Go through the entries and say how many lines contain the string "label". The number is the whole answer.

[The data]:
^^^^
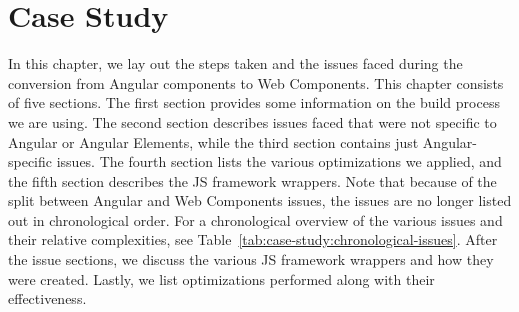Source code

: \chapter{Case Study}\label{chap:case-study}

In this chapter, we lay out the steps taken and the issues faced during the conversion from Angular components to Web Components. This chapter consists of five sections. The first section provides some information on the build process we are using. The second section describes issues faced that were not specific to Angular or Angular Elements, while the third section contains just Angular-specific issues. The fourth section lists the various optimizations we applied, and the fifth section describes the JS framework wrappers. Note that because of the split between Angular and Web Components issues, the issues are no longer listed out in chronological order. For a chronological overview of the various issues and their relative complexities, see Table~\ref{tab:case-study:chronological-issues}. After the issue sections, we discuss the various JS framework wrappers and how they were created. Lastly, we list optimizations performed along with their effectiveness.

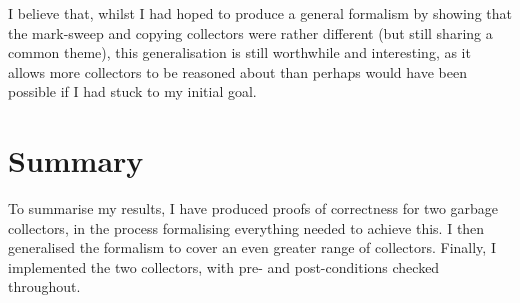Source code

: I believe that, whilst I had hoped to produce a general formalism by
showing that the mark-sweep and copying collectors were rather
different (but still sharing a common theme), this generalisation is
still worthwhile and interesting, as it allows more collectors to be
reasoned about than perhaps would have been possible if I had stuck to
my initial goal.

\section{Summary}
\label{sec:results-summary}

To summarise my results, I have produced proofs of correctness for two
garbage collectors, in the process formalising everything needed to
achieve this. I then generalised the formalism to cover an even
greater range of collectors. Finally, I implemented the two
collectors, with pre- and post-conditions checked throughout.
^^^^
[Output of the exercise]: 2